DESCRIPTION OF THE TASK = What you should end up with is an exact copy of the lines from the one holding "- [ ] [Century-Long" through the last line of the entries below, both included, and nothing else; leave every picture out.

╭─ TASK DATA

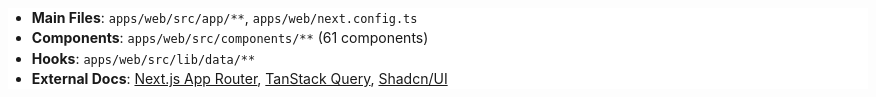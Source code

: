 - **Main Files**: `apps/web/src/app/**`, `apps/web/next.config.ts`
- **Components**: `apps/web/src/components/**` (61 components)
- **Hooks**: `apps/web/src/lib/data/**`
- **External Docs**: [Next.js App Router](https://nextjs.org/docs/app), [TanStack Query](https://tanstack.com/query), [Shadcn/UI](https://ui.shadcn.com/)
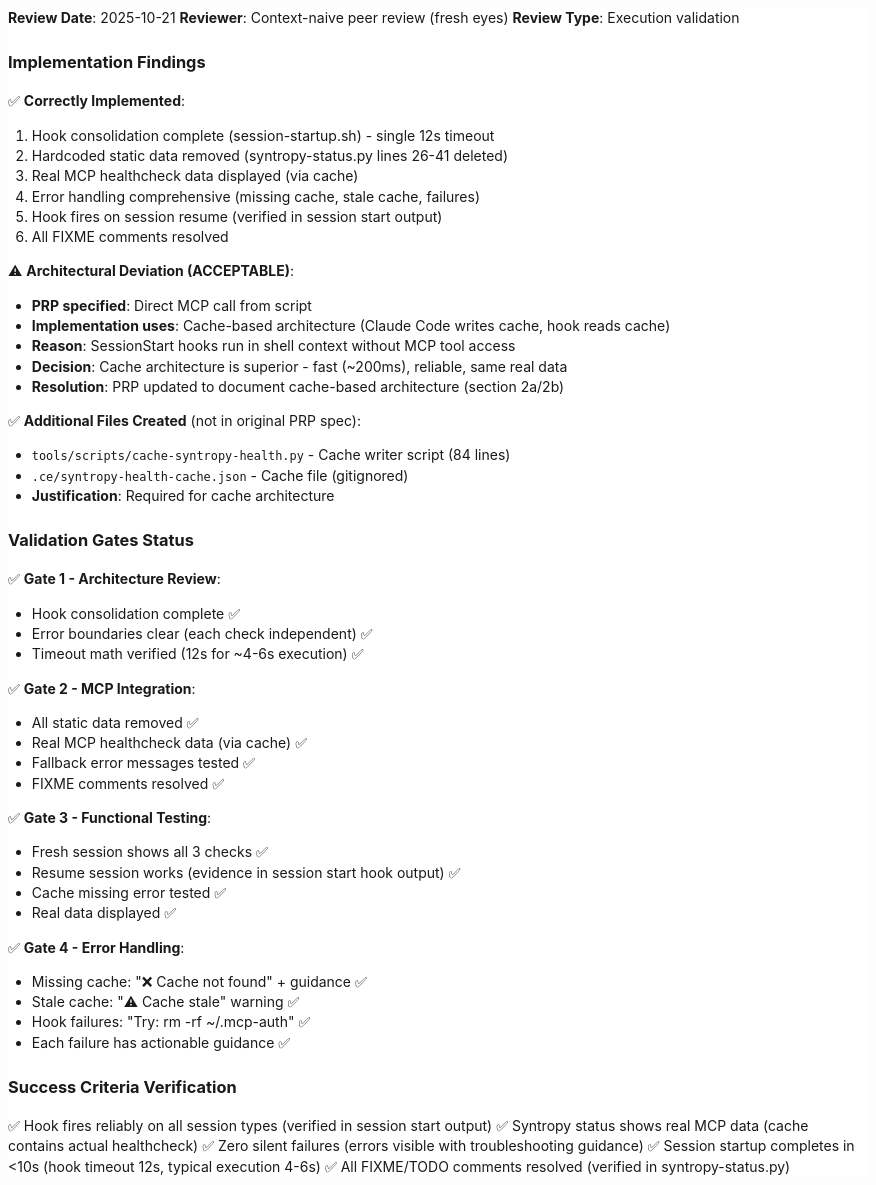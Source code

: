 **Review Date**: 2025-10-21
**Reviewer**: Context-naive peer review (fresh eyes)
**Review Type**: Execution validation

### Implementation Findings

✅ **Correctly Implemented**:
1. Hook consolidation complete (session-startup.sh) - single 12s timeout
2. Hardcoded static data removed (syntropy-status.py lines 26-41 deleted)
3. Real MCP healthcheck data displayed (via cache)
4. Error handling comprehensive (missing cache, stale cache, failures)
5. Hook fires on session resume (verified in session start output)
6. All FIXME comments resolved

⚠️ **Architectural Deviation (ACCEPTABLE)**:
- **PRP specified**: Direct MCP call from script
- **Implementation uses**: Cache-based architecture (Claude Code writes cache, hook reads cache)
- **Reason**: SessionStart hooks run in shell context without MCP tool access
- **Decision**: Cache architecture is superior - fast (~200ms), reliable, same real data
- **Resolution**: PRP updated to document cache-based architecture (section 2a/2b)

✅ **Additional Files Created** (not in original PRP spec):
- `tools/scripts/cache-syntropy-health.py` - Cache writer script (84 lines)
- `.ce/syntropy-health-cache.json` - Cache file (gitignored)
- **Justification**: Required for cache architecture

### Validation Gates Status

✅ **Gate 1 - Architecture Review**:
- Hook consolidation complete ✅
- Error boundaries clear (each check independent) ✅
- Timeout math verified (12s for ~4-6s execution) ✅

✅ **Gate 2 - MCP Integration**:
- All static data removed ✅
- Real MCP healthcheck data (via cache) ✅
- Fallback error messages tested ✅
- FIXME comments resolved ✅

✅ **Gate 3 - Functional Testing**:
- Fresh session shows all 3 checks ✅
- Resume session works (evidence in session start hook output) ✅
- Cache missing error tested ✅
- Real data displayed ✅

✅ **Gate 4 - Error Handling**:
- Missing cache: "❌ Cache not found" + guidance ✅
- Stale cache: "⚠️ Cache stale" warning ✅
- Hook failures: "Try: rm -rf ~/.mcp-auth" ✅
- Each failure has actionable guidance ✅

### Success Criteria Verification

✅ Hook fires reliably on all session types (verified in session start output)
✅ Syntropy status shows real MCP data (cache contains actual healthcheck)
✅ Zero silent failures (errors visible with troubleshooting guidance)
✅ Session startup completes in <10s (hook timeout 12s, typical execution 4-6s)
✅ All FIXME/TODO comments resolved (verified in syntropy-status.py)
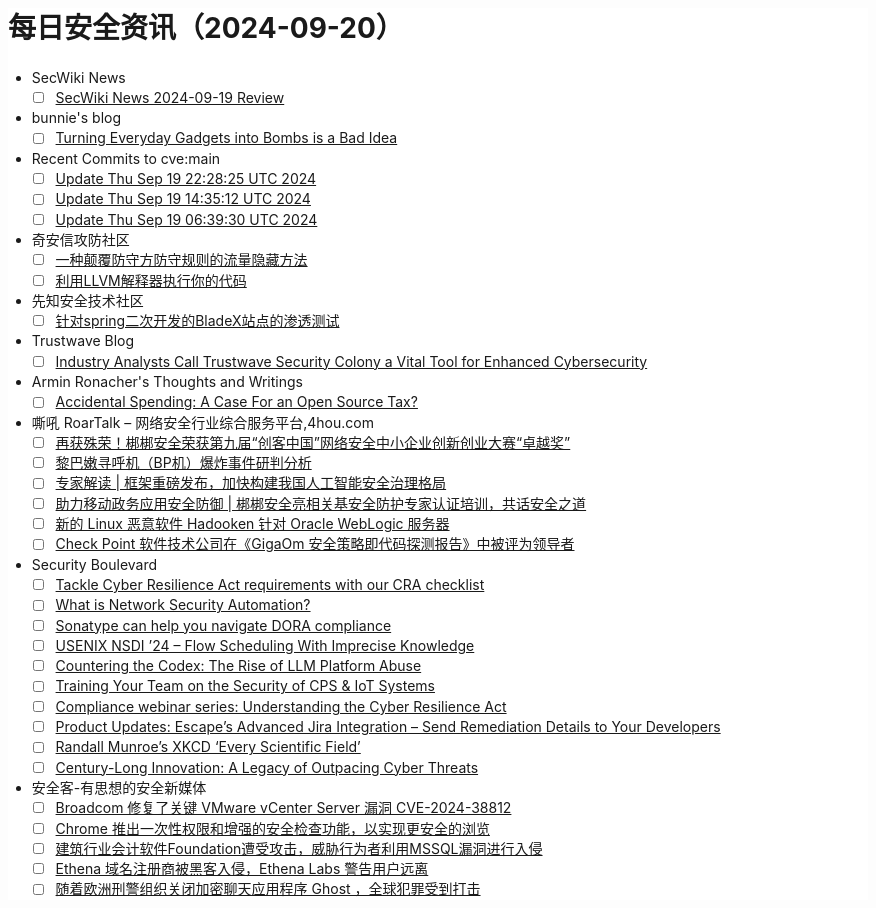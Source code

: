 # 每日安全资讯（2024-09-20）

- SecWiki News
  - [ ] [SecWiki News 2024-09-19 Review](http://www.sec-wiki.com/?2024-09-19)
- bunnie's blog
  - [ ] [Turning Everyday Gadgets into Bombs is a Bad Idea](https://www.bunniestudios.com/blog/2024/turning-everyday-gadgets-into-bombs-is-a-bad-idea/)
- Recent Commits to cve:main
  - [ ] [Update Thu Sep 19 22:28:25 UTC 2024](https://github.com/trickest/cve/commit/2d1a447ae294ed2b22dbfa98af54e5ae546999a5)
  - [ ] [Update Thu Sep 19 14:35:12 UTC 2024](https://github.com/trickest/cve/commit/9c059718c4b90de2e6b53f7b0cfb96e964e4c05e)
  - [ ] [Update Thu Sep 19 06:39:30 UTC 2024](https://github.com/trickest/cve/commit/f4e0b5ff98c0e637e6a3fd9aaf3d59e5fddd42fd)
- 奇安信攻防社区
  - [ ] [一种颠覆防守方防守规则的流量隐藏方法](https://forum.butian.net/share/3737)
  - [ ] [利用LLVM解释器执行你的代码](https://forum.butian.net/share/3743)
- 先知安全技术社区
  - [ ] [针对spring二次开发的BladeX站点的渗透测试](https://xz.aliyun.com/t/15659)
- Trustwave Blog
  - [ ] [Industry Analysts Call Trustwave Security Colony a Vital Tool for Enhanced Cybersecurity](https://www.trustwave.com/en-us/resources/blogs/trustwave-blog/industry-analysts-call-trustwave-security-colony-a-vital-tool-for-enhanced-cybersecurity/)
- Armin Ronacher's Thoughts and Writings
  - [ ] [Accidental Spending: A Case For an Open Source Tax?](http://lucumr.pocoo.org/2024/9/19/open-source-tax)
- 嘶吼 RoarTalk – 网络安全行业综合服务平台,4hou.com
  - [ ] [再获殊荣！梆梆安全荣获第九届“创客中国”网络安全中小企业创新创业大赛“卓越奖”](https://www.4hou.com/posts/5MLx)
  - [ ] [黎巴嫩寻呼机（BP机）爆炸事件研判分析](https://www.4hou.com/posts/33wr)
  - [ ] [专家解读 | 框架重磅发布，加快构建我国人工智能安全治理格局](https://www.4hou.com/posts/2XWJ)
  - [ ] [助力移动政务应用安全防御 | 梆梆安全亮相关基安全防护专家认证培训，共话安全之道](https://www.4hou.com/posts/VWQ5)
  - [ ] [新的 Linux 恶意软件 Hadooken 针对 Oracle WebLogic 服务器](https://www.4hou.com/posts/Zg0v)
  - [ ] [Check Point 软件技术公司在《GigaOm 安全策略即代码探测报告》中被评为领导者](https://www.4hou.com/posts/1M43)
- Security Boulevard
  - [ ] [Tackle Cyber Resilience Act requirements with our CRA checklist](https://securityboulevard.com/2024/09/tackle-cyber-resilience-act-requirements-with-our-cra-checklist/)
  - [ ] [What is Network Security Automation?](https://securityboulevard.com/2024/09/what-is-network-security-automation/)
  - [ ] [Sonatype can help you navigate DORA compliance](https://securityboulevard.com/2024/09/sonatype-can-help-you-navigate-dora-compliance/)
  - [ ] [USENIX NSDI ’24 – Flow Scheduling With Imprecise Knowledge](https://securityboulevard.com/2024/09/usenix-nsdi-24-flow-scheduling-with-imprecise-knowledge/)
  - [ ] [Countering the Codex: The Rise of LLM Platform Abuse](https://securityboulevard.com/2024/09/countering-the-codex-the-rise-of-llm-platform-abuse/)
  - [ ] [Training Your Team on the Security of CPS & IoT Systems](https://securityboulevard.com/2024/09/training-your-team-on-the-security-of-cps-iot-systems/)
  - [ ] [Compliance webinar series: Understanding the Cyber Resilience Act](https://securityboulevard.com/2024/09/compliance-webinar-series-understanding-the-cyber-resilience-act/)
  - [ ] [Product Updates: Escape’s Advanced Jira Integration – Send Remediation Details to Your Developers](https://securityboulevard.com/2024/09/product-updates-escapes-advanced-jira-integration-send-remediation-details-to-your-developers/)
  - [ ] [Randall Munroe’s XKCD ‘Every Scientific Field’](https://securityboulevard.com/2024/09/randall-munroes-xkcd-every-scientific-field/)
  - [ ] [Century-Long Innovation: A Legacy of Outpacing Cyber Threats](https://securityboulevard.com/2024/09/century-long-innovation-a-legacy-of-outpacing-cyber-threats/)
- 安全客-有思想的安全新媒体
  - [ ] [Broadcom 修复了关键 VMware vCenter Server 漏洞 CVE-2024-38812](https://www.anquanke.com/post/id/300189)
  - [ ] [Chrome 推出一次性权限和增强的安全检查功能，以实现更安全的浏览](https://www.anquanke.com/post/id/300192)
  - [ ] [建筑行业会计软件Foundation遭受攻击，威胁行为者利用MSSQL漏洞进行入侵](https://www.anquanke.com/post/id/300195)
  - [ ] [Ethena 域名注册商被黑客入侵，Ethena Labs 警告用户远离](https://www.anquanke.com/post/id/300198)
  - [ ] [随着欧洲刑警组织关闭加密聊天应用程序 Ghost ，全球犯罪受到打击](https://www.anquanke.com/post/id/300202)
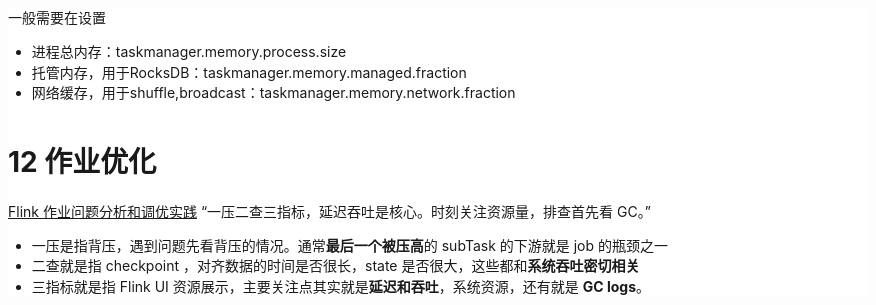 一般需要在设置
- 进程总内存：taskmanager.memory.process.size
- 托管内存，用于RocksDB：taskmanager.memory.managed.fraction
- 网络缓存，用于shuffle,broadcast：taskmanager.memory.network.fraction
# 12 作业优化
[Flink 作业问题分析和调优实践](https://www.infoq.cn/article/j1ucfxizcridmhtfvwt6)
“一压二查三指标，延迟吞吐是核心。时刻关注资源量，排查首先看 GC。”

- 一压是指背压，遇到问题先看背压的情况。通常**最后一个被压高**的 subTask 的下游就是 job 的瓶颈之一
- 二查就是指 checkpoint ，对齐数据的时间是否很长，state 是否很大，这些都和**系统吞吐密切相关**
- 三指标就是指 Flink UI 资源展示，主要关注点其实就是**延迟和吞吐**，系统资源，还有就是 **GC logs**。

╰─

SOLUTION TO THIS EXERCISE =
  - [ ] [Century-Long Innovation: A Legacy of Outpacing Cyber Threats](https://securityboulevard.com/2024/09/century-long-innovation-a-legacy-of-outpacing-cyber-threats/)
- 安全客-有思想的安全新媒体
  - [ ] [Broadcom 修复了关键 VMware vCenter Server 漏洞 CVE-2024-38812](https://www.anquanke.com/post/id/300189)
  - [ ] [Chrome 推出一次性权限和增强的安全检查功能，以实现更安全的浏览](https://www.anquanke.com/post/id/300192)
  - [ ] [建筑行业会计软件Foundation遭受攻击，威胁行为者利用MSSQL漏洞进行入侵](https://www.anquanke.com/post/id/300195)
  - [ ] [Ethena 域名注册商被黑客入侵，Ethena Labs 警告用户远离](https://www.anquanke.com/post/id/300198)
  - [ ] [随着欧洲刑警组织关闭加密聊天应用程序 Ghost ，全球犯罪受到打击](https://www.anquanke.com/post/id/300202)
 一般需要在设置
- 进程总内存：taskmanager.memory.process.size
- 托管内存，用于RocksDB：taskmanager.memory.managed.fraction
- 网络缓存，用于shuffle,broadcast：taskmanager.memory.network.fraction
# 12 作业优化
[Flink 作业问题分析和调优实践](https://www.infoq.cn/article/j1ucfxizcridmhtfvwt6)
“一压二查三指标，延迟吞吐是核心。时刻关注资源量，排查首先看 GC。”

- 一压是指背压，遇到问题先看背压的情况。通常**最后一个被压高**的 subTask 的下游就是 job 的瓶颈之一
- 二查就是指 checkpoint ，对齐数据的时间是否很长，state 是否很大，这些都和**系统吞吐密切相关**
- 三指标就是指 Flink UI 资源展示，主要关注点其实就是**延迟和吞吐**，系统资源，还有就是 **GC logs**。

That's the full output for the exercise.